(Stored data)

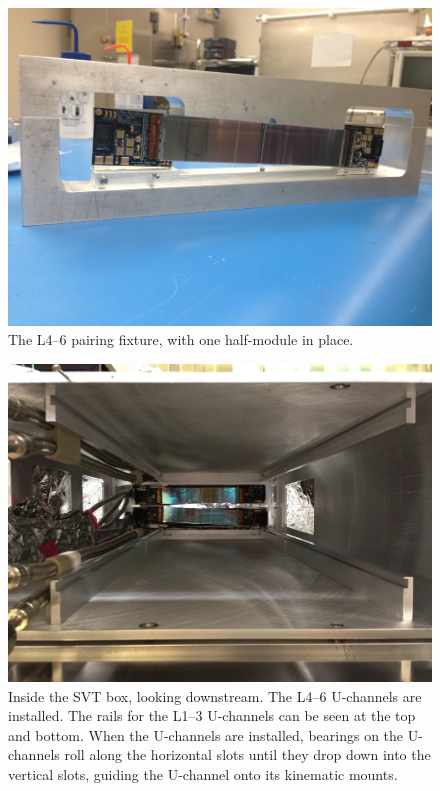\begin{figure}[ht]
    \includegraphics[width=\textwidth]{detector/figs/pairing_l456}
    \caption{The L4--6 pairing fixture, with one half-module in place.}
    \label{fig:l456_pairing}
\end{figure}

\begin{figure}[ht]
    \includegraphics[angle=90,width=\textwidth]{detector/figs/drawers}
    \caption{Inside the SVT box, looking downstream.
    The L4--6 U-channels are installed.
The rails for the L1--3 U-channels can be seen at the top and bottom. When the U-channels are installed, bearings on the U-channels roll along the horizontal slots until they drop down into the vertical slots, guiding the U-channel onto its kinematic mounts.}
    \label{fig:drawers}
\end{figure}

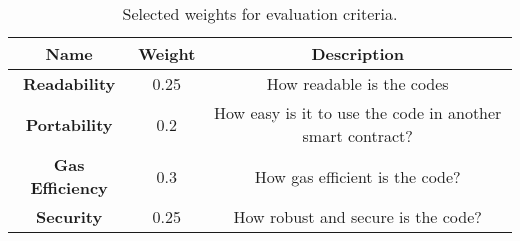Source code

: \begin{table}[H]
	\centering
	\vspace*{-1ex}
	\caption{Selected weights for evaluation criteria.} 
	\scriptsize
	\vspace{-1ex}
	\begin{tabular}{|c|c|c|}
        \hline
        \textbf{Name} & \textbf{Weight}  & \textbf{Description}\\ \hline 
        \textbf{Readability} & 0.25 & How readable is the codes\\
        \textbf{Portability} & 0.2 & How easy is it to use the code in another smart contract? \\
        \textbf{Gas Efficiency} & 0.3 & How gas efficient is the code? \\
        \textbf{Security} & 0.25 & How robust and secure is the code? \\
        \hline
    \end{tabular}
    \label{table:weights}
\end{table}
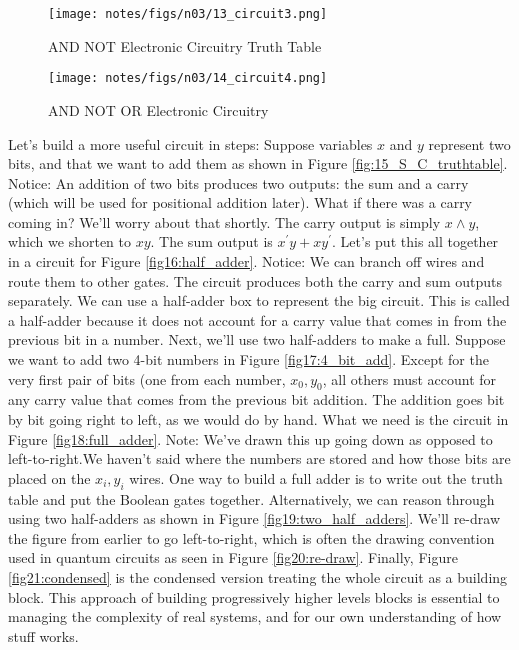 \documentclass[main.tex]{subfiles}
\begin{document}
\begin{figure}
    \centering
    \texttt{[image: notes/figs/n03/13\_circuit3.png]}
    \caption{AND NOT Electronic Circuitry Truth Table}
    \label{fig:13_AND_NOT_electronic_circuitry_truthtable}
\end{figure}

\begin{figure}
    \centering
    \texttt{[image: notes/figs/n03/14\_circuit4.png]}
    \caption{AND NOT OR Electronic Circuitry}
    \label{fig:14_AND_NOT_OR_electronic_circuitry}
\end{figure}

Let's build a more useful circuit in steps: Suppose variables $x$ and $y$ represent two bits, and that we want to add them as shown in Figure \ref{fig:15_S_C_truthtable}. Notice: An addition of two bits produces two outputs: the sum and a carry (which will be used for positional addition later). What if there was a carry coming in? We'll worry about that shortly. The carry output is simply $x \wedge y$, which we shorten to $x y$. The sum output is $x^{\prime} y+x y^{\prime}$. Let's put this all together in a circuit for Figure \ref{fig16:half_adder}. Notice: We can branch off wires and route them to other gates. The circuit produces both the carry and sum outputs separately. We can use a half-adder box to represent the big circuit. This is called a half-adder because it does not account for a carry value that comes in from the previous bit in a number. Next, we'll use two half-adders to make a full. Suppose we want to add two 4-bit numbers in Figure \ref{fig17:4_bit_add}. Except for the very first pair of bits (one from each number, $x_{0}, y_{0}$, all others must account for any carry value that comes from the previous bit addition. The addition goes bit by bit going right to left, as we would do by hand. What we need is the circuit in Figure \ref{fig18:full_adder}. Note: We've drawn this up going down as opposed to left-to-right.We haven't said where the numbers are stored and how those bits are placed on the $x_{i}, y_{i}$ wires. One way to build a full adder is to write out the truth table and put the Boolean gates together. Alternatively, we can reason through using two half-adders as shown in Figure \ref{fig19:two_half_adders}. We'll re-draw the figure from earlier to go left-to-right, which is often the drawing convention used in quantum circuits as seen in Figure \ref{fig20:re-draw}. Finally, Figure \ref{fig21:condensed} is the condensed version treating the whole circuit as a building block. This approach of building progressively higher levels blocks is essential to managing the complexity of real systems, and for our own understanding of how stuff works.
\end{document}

● **What you have to do**
In your copy, exclude the pictures and repeat each entry above exactly.

● **Response**
\begin{figure}[ht]
    \includegraphics[width=\textwidth]{detector/figs/pairing_l456}
    \caption{The L4--6 pairing fixture, with one half-module in place.}
    \label{fig:l456_pairing}
\end{figure}

\begin{figure}[ht]
    \includegraphics[angle=90,width=\textwidth]{detector/figs/drawers}
    \caption{Inside the SVT box, looking downstream.
    The L4--6 U-channels are installed.
The rails for the L1--3 U-channels can be seen at the top and bottom. When the U-channels are installed, bearings on the U-channels roll along the horizontal slots until they drop down into the vertical slots, guiding the U-channel onto its kinematic mounts.}
    \label{fig:drawers}
\end{figure}

Source code

: \begin{table}[H]
	\centering
	\vspace*{-1ex}
	\caption{Selected weights for evaluation criteria.} 
	\scriptsize
	\vspace{-1ex}
	\begin{tabular}{|c|c|c|}
        \hline
        \textbf{Name} & \textbf{Weight}  & \textbf{Description}\\ \hline 
        \textbf{Readability} & 0.25 & How readable is the codes\\
        \textbf{Portability} & 0.2 & How easy is it to use the code in another smart contract? \\
        \textbf{Gas Efficiency} & 0.3 & How gas efficient is the code? \\
        \textbf{Security} & 0.25 & How robust and secure is the code? \\
        \hline
    \end{tabular}
    \label{table:weights}
\end{table}
 \documentclass[main.tex]{subfiles}
\begin{document}
\begin{figure}
    \centering
    \texttt{[image: notes/figs/n03/13\_circuit3.png]}
    \caption{AND NOT Electronic Circuitry Truth Table}
    \label{fig:13_AND_NOT_electronic_circuitry_truthtable}
\end{figure}

\begin{figure}
    \centering
    \texttt{[image: notes/figs/n03/14\_circuit4.png]}
    \caption{AND NOT OR Electronic Circuitry}
    \label{fig:14_AND_NOT_OR_electronic_circuitry}
\end{figure}

Let's build a more useful circuit in steps: Suppose variables $x$ and $y$ represent two bits, and that we want to add them as shown in Figure \ref{fig:15_S_C_truthtable}. Notice: An addition of two bits produces two outputs: the sum and a carry (which will be used for positional addition later). What if there was a carry coming in? We'll worry about that shortly. The carry output is simply $x \wedge y$, which we shorten to $x y$. The sum output is $x^{\prime} y+x y^{\prime}$. Let's put this all together in a circuit for Figure \ref{fig16:half_adder}. Notice: We can branch off wires and route them to other gates. The circuit produces both the carry and sum outputs separately. We can use a half-adder box to represent the big circuit. This is called a half-adder because it does not account for a carry value that comes in from the previous bit in a number. Next, we'll use two half-adders to make a full. Suppose we want to add two 4-bit numbers in Figure \ref{fig17:4_bit_add}. Except for the very first pair of bits (one from each number, $x_{0}, y_{0}$, all others must account for any carry value that comes from the previous bit addition. The addition goes bit by bit going right to left, as we would do by hand. What we need is the circuit in Figure \ref{fig18:full_adder}. Note: We've drawn this up going down as opposed to left-to-right.We haven't said where the numbers are stored and how those bits are placed on the $x_{i}, y_{i}$ wires. One way to build a full adder is to write out the truth table and put the Boolean gates together. Alternatively, we can reason through using two half-adders as shown in Figure \ref{fig19:two_half_adders}. We'll re-draw the figure from earlier to go left-to-right, which is often the drawing convention used in quantum circuits as seen in Figure \ref{fig20:re-draw}. Finally, Figure \ref{fig21:condensed} is the condensed version treating the whole circuit as a building block. This approach of building progressively higher levels blocks is essential to managing the complexity of real systems, and for our own understanding of how stuff works.
\end{document}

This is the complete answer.